Inception-Style Nested Data Formats
Dan Harper had a great tweet this week where he discovered and then called out a new format from IBM called "JSONx."
"JSONx is an IBM standard format to represent JSON as XML"
Oh my. JSONx is a real thing. Why would one inflict this upon the world?
Well, if you have an existing hardware product that is totally optimized (like wire-speed) for processing XML, and JSON as a data format snuck up on you, the last thing your customers want to hear is that, um, JSON what? So rather than updating your appliance with native wire-speed JSON, I suppose you could just serialize your JSON as XML. Send some JSON to an endpoint, switch to XML really quick, then back to JSON. And there we are.
But still, yuck. Is THIS today's enterprise?
In 2003 I wrote a small Operating System/Virtual Machine in C#. This was for a class on operating systems and virtual CPUs. As a joke when I swapped out my memory to virtual memory pages on disk, I serialized the bytes with XML like this:
Hilarious, I thought. However, when I showed it to some folks they had no problem with it.
DTDD: Data Transformation Driven Development?
That's too close to Enterprise reality for my comfort. It's a good idea to hone your sense of Code Smell.
Mal Sharmon tweeted in response to the original IBM JSONx tweet and pointed out how bad this kind of Inception-like nested data shuttling can get, when one takes the semantics of a transport and envelope, ignores them, then creates their own meaning.

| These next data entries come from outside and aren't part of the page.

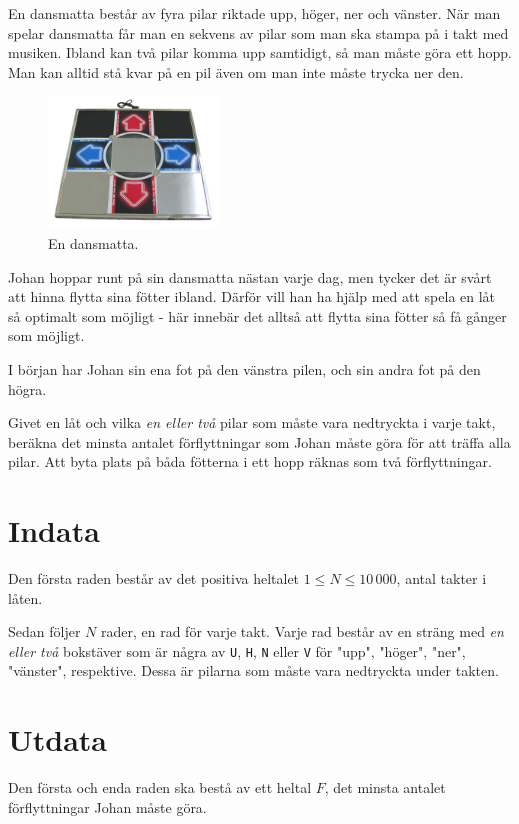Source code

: En dansmatta består av fyra pilar riktade upp, höger, ner och vänster. När man spelar dansmatta får man en sekvens av pilar som man ska stampa på i takt med musiken. Ibland kan två pilar komma upp samtidigt, så man måste göra ett hopp. Man kan alltid stå kvar på en pil även om man inte måste trycka ner den.

\begin{figure}[ht!]
\centering
\includegraphics[width=0.4\textwidth]{dansmatta.png}
\caption{En dansmatta.}
\end{figure}

Johan hoppar runt på sin dansmatta nästan varje dag, men tycker det är svårt att hinna flytta sina fötter ibland. Därför vill han ha hjälp med att spela en låt så optimalt som möjligt - här innebär det alltså att flytta sina fötter så få gånger som möjligt.

I början har Johan sin ena fot på den vänstra pilen, och sin andra fot på den högra.

Givet en låt och vilka \emph{en eller två} pilar som måste vara nedtryckta i varje takt, beräkna det minsta antalet förflyttningar som Johan måste göra för att träffa alla pilar. Att byta plats på båda fötterna i ett hopp räknas som två förflyttningar.


\section*{Indata}
Den första raden består av det positiva heltalet $1 \le N \le 10\,000$, antal takter i låten.

Sedan följer $N$ rader, en rad för varje takt. Varje rad består av en sträng med \emph{en eller två} bokstäver som är några av \texttt{U}, \texttt{H}, \texttt{N} eller \texttt{V} för "upp", "höger", "ner", "vänster", respektive. Dessa är pilarna som måste vara nedtryckta under takten.

\section*{Utdata}
Den första och enda raden ska bestå av ett heltal $F$, det minsta antalet förflyttningar Johan måste göra.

He offers this nightmarish Gist.
--
Http Response Code: 200 OK
--
{"errorCode":"ItemExists","errorMessage":"EJPVJ9161E: Unable to add, edit or delete additional files for the media with the ID fc276024-918b-489d-9b51-33455ffb5ca3."}
Here we see an HTML document returned presumably is the result of an HTTP GET or POST. The response, as seen in headers, is an HTTP 200 OK.
Within this HTML document, is a META tag that says, no, in fact, nay nay, this is not a 200, it's really a 409. HTTP 409 means "conflict," and it usually means that in the context of a request. "Hey, I can't do this, it'll cause a conflict, try again, user."

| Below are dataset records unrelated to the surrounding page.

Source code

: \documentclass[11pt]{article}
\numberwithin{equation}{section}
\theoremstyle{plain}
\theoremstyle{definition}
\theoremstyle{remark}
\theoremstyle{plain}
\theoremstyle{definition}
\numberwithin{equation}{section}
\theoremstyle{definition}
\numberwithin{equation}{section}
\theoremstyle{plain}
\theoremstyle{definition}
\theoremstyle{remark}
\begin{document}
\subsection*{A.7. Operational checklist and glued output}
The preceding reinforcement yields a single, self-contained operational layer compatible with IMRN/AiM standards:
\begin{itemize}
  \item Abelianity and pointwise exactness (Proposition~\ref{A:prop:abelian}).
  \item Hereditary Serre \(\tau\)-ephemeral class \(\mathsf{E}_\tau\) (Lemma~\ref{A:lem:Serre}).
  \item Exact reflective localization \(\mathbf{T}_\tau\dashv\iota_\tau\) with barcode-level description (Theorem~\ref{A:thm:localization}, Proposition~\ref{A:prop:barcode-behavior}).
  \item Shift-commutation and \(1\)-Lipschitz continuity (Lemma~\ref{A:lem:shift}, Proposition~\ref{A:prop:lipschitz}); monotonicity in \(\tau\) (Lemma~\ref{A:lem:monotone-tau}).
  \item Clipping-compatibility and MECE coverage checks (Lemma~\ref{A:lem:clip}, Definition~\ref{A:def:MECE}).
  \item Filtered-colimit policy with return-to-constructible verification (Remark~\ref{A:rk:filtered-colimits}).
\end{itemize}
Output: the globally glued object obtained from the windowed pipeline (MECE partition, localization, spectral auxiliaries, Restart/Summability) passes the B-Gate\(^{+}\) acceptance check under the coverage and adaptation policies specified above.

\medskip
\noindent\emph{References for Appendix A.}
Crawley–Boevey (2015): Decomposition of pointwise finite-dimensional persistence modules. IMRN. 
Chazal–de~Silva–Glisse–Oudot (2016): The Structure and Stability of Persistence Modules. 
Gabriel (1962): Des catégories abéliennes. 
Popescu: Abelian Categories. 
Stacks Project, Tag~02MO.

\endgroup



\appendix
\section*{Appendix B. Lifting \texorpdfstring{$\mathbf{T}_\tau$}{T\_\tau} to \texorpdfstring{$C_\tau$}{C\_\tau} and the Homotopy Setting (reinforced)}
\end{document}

Then, within the BODY OF THE HTML with a Body tag that includes a CSS class that itself includes some explicit semantic meaning, is some...wait for it....JSON. And, just for fun, the quotes are HTML entities. "e;
What's in the JSON, you say?
{
"errorCode": "ItemExists",
"errorMessage": "EJPVJ9161E: Unable to add, edit or delete additional files for the media with the ID fc276024-918b-489d-9b51-ffff5ca3."
}
Error codes and error messages that include an unique error code that came from another XML document downstream. Oh yes.
But why?
Is there a reason to switch between two data formats? Sure, when you are fully aware of the reason, it's a good technical reason, and you do it with intention.

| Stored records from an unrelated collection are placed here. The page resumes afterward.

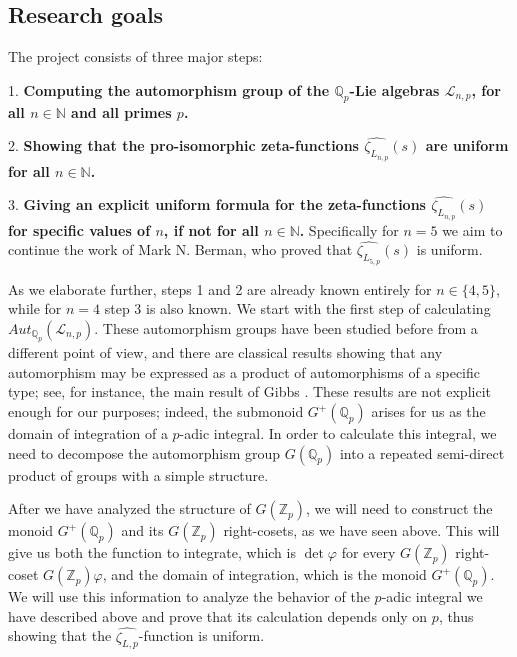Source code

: \documentclass[12pt]{article}
\begin{document}
\subsection{Research goals}
The project consists of three major steps:\par
1. \textbf{Computing the automorphism group of the $\mathbb{Q}_p$-Lie algebras $\mathcal{L}_{n,p}$, for all $n\in\mathbb{N}$ and all primes $p$.}\par
2. \textbf{Showing that the pro-isomorphic zeta-functions $\hat{\zeta_{L_{n,p}}}(s)$ are uniform for all $n\in\mathbb{N}$.}\par
3. \textbf{Giving an explicit uniform formula for the zeta-functions $\hat{\zeta_{L_{n,p}}}(s)$ for specific values of $n$, if not for all $n\in\mathbb{N}$.}
Specifically for $n=5$ we aim to continue the work of Mark N. Berman, who proved that $\hat{\zeta_{L_{5,p}}}(s)$ is uniform.\par
As we elaborate further, steps 1 and 2 are already known entirely for $n\in\{4,5\}$, while for $n=4$ step 3 is also known.
We start with the first step of calculating $Aut_{\mathbb{Q}_p}(\mathcal{L}_{n,p})$. These automorphism groups have been studied before from a different point of view, and there are classical results showing that any automorphism may be expressed as a product of automorphisms of a specific type; see, for instance, the main result of Gibbs \cite{Gibbs}.  These results are not explicit enough for our purposes; indeed, the submonoid $G^+(\mathbb{Q}_p)$ arises for us as the domain of integration of a $p$-adic integral.  In order to calculate this integral, we need to decompose the automorphism group $G(\mathbb{Q}_p)$ into a repeated semi-direct product of groups with a simple structure.
\par
After we have analyzed the structure of $G(\mathbb{Z}_p)$, we will need to construct the monoid $G^+(\mathbb{Q}_p)$ and its $G(\mathbb{Z}_p)$ right-cosets, as we have seen above. This will give us both the function to integrate, which is $\det\varphi$ for every $G(\mathbb{Z}_p)$ right-coset $G(\mathbb{Z}_p)\varphi$, and the domain of integration, which is the monoid $G^+(\mathbb{Q}_p)$. We will use this information to analyze the behavior of the $p$-adic integral we have described above and prove that its calculation depends only on $p$, thus showing that the $\hat{\zeta_{L,p}}$-function is uniform.
\end{document}
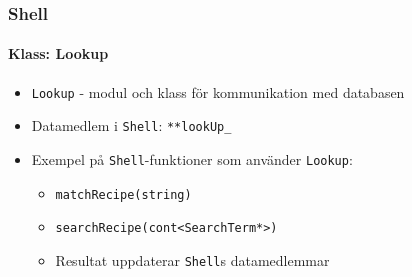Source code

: \begin{frame}
  \frametitle{Shell}
  \framesubtitle{Klass: Lookup}
  \begin{itemize}
  \item \texttt{Lookup} - modul och klass för kommunikation med databasen
  \item<2-> Datamedlem i \texttt{Shell}: \texttt{**lookUp\_}
  \item<3-> Exempel på \texttt{Shell}-funktioner som använder \texttt{Lookup}:
    \begin{itemize}
    \item \texttt{matchRecipe(string)}
    \item \texttt{searchRecipe(cont<SearchTerm*>)}
    \item Resultat uppdaterar \texttt{Shell}s datamedlemmar
    \end{itemize}
  \end{itemize}
\end{frame}

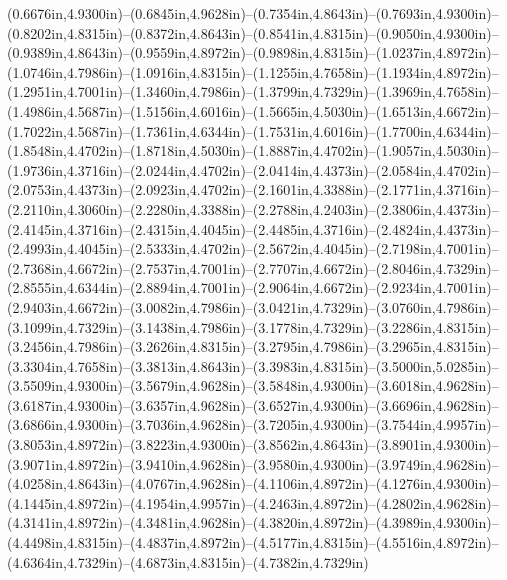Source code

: (0.6676in,4.9300in)--(0.6845in,4.9628in)--(0.7354in,4.8643in)--(0.7693in,4.9300in)--(0.8202in,4.8315in)--(0.8372in,4.8643in)--(0.8541in,4.8315in)--(0.9050in,4.9300in)--(0.9389in,4.8643in)--(0.9559in,4.8972in)--(0.9898in,4.8315in)--(1.0237in,4.8972in)--(1.0746in,4.7986in)--(1.0916in,4.8315in)--(1.1255in,4.7658in)--(1.1934in,4.8972in)--(1.2951in,4.7001in)--(1.3460in,4.7986in)--(1.3799in,4.7329in)--(1.3969in,4.7658in)--(1.4986in,4.5687in)--(1.5156in,4.6016in)--(1.5665in,4.5030in)--(1.6513in,4.6672in)--(1.7022in,4.5687in)--(1.7361in,4.6344in)--(1.7531in,4.6016in)--(1.7700in,4.6344in)--(1.8548in,4.4702in)--(1.8718in,4.5030in)--(1.8887in,4.4702in)--(1.9057in,4.5030in)--(1.9736in,4.3716in)--(2.0244in,4.4702in)--(2.0414in,4.4373in)--(2.0584in,4.4702in)--(2.0753in,4.4373in)--(2.0923in,4.4702in)--(2.1601in,4.3388in)--(2.1771in,4.3716in)--(2.2110in,4.3060in)--(2.2280in,4.3388in)--(2.2788in,4.2403in)--(2.3806in,4.4373in)--(2.4145in,4.3716in)--(2.4315in,4.4045in)--(2.4485in,4.3716in)--(2.4824in,4.4373in)--(2.4993in,4.4045in)--(2.5333in,4.4702in)--(2.5672in,4.4045in)--(2.7198in,4.7001in)--(2.7368in,4.6672in)--(2.7537in,4.7001in)--(2.7707in,4.6672in)--(2.8046in,4.7329in)--(2.8555in,4.6344in)--(2.8894in,4.7001in)--(2.9064in,4.6672in)--(2.9234in,4.7001in)--(2.9403in,4.6672in)--(3.0082in,4.7986in)--(3.0421in,4.7329in)--(3.0760in,4.7986in)--(3.1099in,4.7329in)--(3.1438in,4.7986in)--(3.1778in,4.7329in)--(3.2286in,4.8315in)--(3.2456in,4.7986in)--(3.2626in,4.8315in)--(3.2795in,4.7986in)--(3.2965in,4.8315in)--(3.3304in,4.7658in)--(3.3813in,4.8643in)--(3.3983in,4.8315in)--(3.5000in,5.0285in)--(3.5509in,4.9300in)--(3.5679in,4.9628in)--(3.5848in,4.9300in)--(3.6018in,4.9628in)--(3.6187in,4.9300in)--(3.6357in,4.9628in)--(3.6527in,4.9300in)--(3.6696in,4.9628in)--(3.6866in,4.9300in)--(3.7036in,4.9628in)--(3.7205in,4.9300in)--(3.7544in,4.9957in)--(3.8053in,4.8972in)--(3.8223in,4.9300in)--(3.8562in,4.8643in)--(3.8901in,4.9300in)--(3.9071in,4.8972in)--(3.9410in,4.9628in)--(3.9580in,4.9300in)--(3.9749in,4.9628in)--(4.0258in,4.8643in)--(4.0767in,4.9628in)--(4.1106in,4.8972in)--(4.1276in,4.9300in)--(4.1445in,4.8972in)--(4.1954in,4.9957in)--(4.2463in,4.8972in)--(4.2802in,4.9628in)--(4.3141in,4.8972in)--(4.3481in,4.9628in)--(4.3820in,4.8972in)--(4.3989in,4.9300in)--(4.4498in,4.8315in)--(4.4837in,4.8972in)--(4.5177in,4.8315in)--(4.5516in,4.8972in)--(4.6364in,4.7329in)--(4.6873in,4.8315in)--(4.7382in,4.7329in)
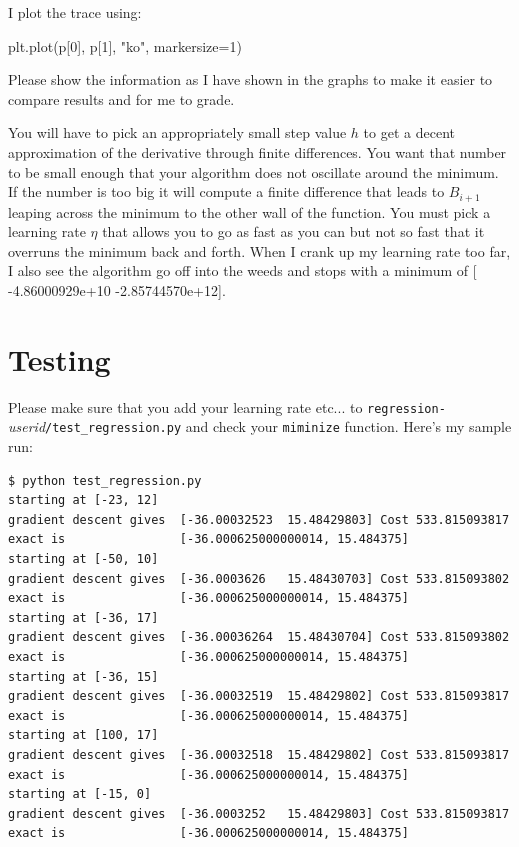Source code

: \documentclass[titlepage]{tufte-book}
\begin{document}
\begin{fullwidth}
\noindent I plot the trace using:

\begin{pyverbatim}
plt.plot(p[0], p[1], "ko", markersize=1)
\end{pyverbatim}

Please show the information as I have shown in the graphs to make it easier to compare results and for me to grade. 

You will have to pick an appropriately small step value $h$ to get a decent approximation of the derivative through finite differences. You want that number to be small enough that your algorithm does not oscillate around the minimum. If the number is too big it will compute a finite difference that leads to $B_{i+1}$ leaping across the minimum to the other wall of the function. You must pick a learning rate $\eta$ that allows you to go as fast as you can but not so fast that it overruns the minimum back and forth. When I crank up my learning rate too far, I also see the algorithm go off into the weeds and stops with a minimum of [ -4.86000929e+10  -2.85744570e+12].

\section{Testing}

Please make sure that you add your learning rate etc... to {\tt regression-}{\em userid}{\tt /test\_regression.py} and check your {\tt miminize} function.  Here's my sample run:

\begin{lstlisting}[style=BashInputStyle]
$ python test_regression.py
starting at [-23, 12]
gradient descent gives  [-36.00032523  15.48429803] Cost 533.815093817
exact is                [-36.000625000000014, 15.484375]
starting at [-50, 10]
gradient descent gives  [-36.0003626   15.48430703] Cost 533.815093802
exact is                [-36.000625000000014, 15.484375]
starting at [-36, 17]
gradient descent gives  [-36.00036264  15.48430704] Cost 533.815093802
exact is                [-36.000625000000014, 15.484375]
starting at [-36, 15]
gradient descent gives  [-36.00032519  15.48429802] Cost 533.815093817
exact is                [-36.000625000000014, 15.484375]
starting at [100, 17]
gradient descent gives  [-36.00032518  15.48429802] Cost 533.815093817
exact is                [-36.000625000000014, 15.484375]
starting at [-15, 0]
gradient descent gives  [-36.0003252   15.48429803] Cost 533.815093817
exact is                [-36.000625000000014, 15.484375]
\end{lstlisting}


\end{fullwidth}
\end{document}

But if your system changes data formats a half-dozen times from the moment leaves its authoritative source on its way to the user, you really have to ask yourself (a half-dozen times!) WHY ARE WE DOING THIS?
Are you converting between data formats because "but this is our preferred format?" Or, we had nowhere else to stick it!
Just because I can take a JSON document, HTML encode it, tunnel it with a SOAP envelope, BASE64 that into a Hidden HTML input, and and store it in a binary database column DOES NOT MEAN I SHOULD.
Sometimes there's whole teams who exist only as a data format transformation as they move data to the next team.
Sound Off
What kinds of crazy "Data Format Inception" have you all seen at work? Share in the comments!
UPDATE: Here's an insane game online that converts from JSON to JSONx to JsonML until your browser crashes!
P.S. I can't find the owner of the BMW picture above, let me know so I can credit him or her and link back!
About Scott
Scott Hanselman is a former professor, former Chief Architect in finance, now speaker, consultant, father, diabetic, and Microsoft employee. He is a failed stand-up comic, a cornrower, and a book author.
About Newsletter
I also worked with a system that occasionally needed to serialize its data to WDDX, an old ColdFusion XML data serialization format. Instead of just serializing when needed, objects in the C# domain model had property setters and getters that immediately serialized and deserialized to and from a single string backing field for the entire object. As I commented at the time, premature serialization is the root of all evil.
And yes, that's how a lot of people write web applications these days. And it's absurd, but they do it anyway, because it's 'the right way to do it', at least they think it is. My point: it's easy to laugh at the IBM example, but frankly the current webdev community is not being any more clever, on the contrary. So a typical case of pot-kettle-black.
The IBM example might not be what you'd do in that situation, but chances are they have a heck of a lot more experience with backwards compatibility on their systems than you do: DB2, a database which is around for a long long time (first release was in '83), can still run applications which are written decades ago, simply because there are customers which run these apps. Those customers are their bread and butter; they don't write new apps every week, they keep the ones that work around for a long long time, because rewriting them might take a long time and a lot of work/money. The average web-developer might think that the world consists of mostly developers who write new stuff but that's simply not true: most software devs do maintenance on existing software, and thus are faced with problems like this: how to make sure existing large systems, which were perhaps booted up the first time before the developer was even interested in computers, keep working with modern new clients?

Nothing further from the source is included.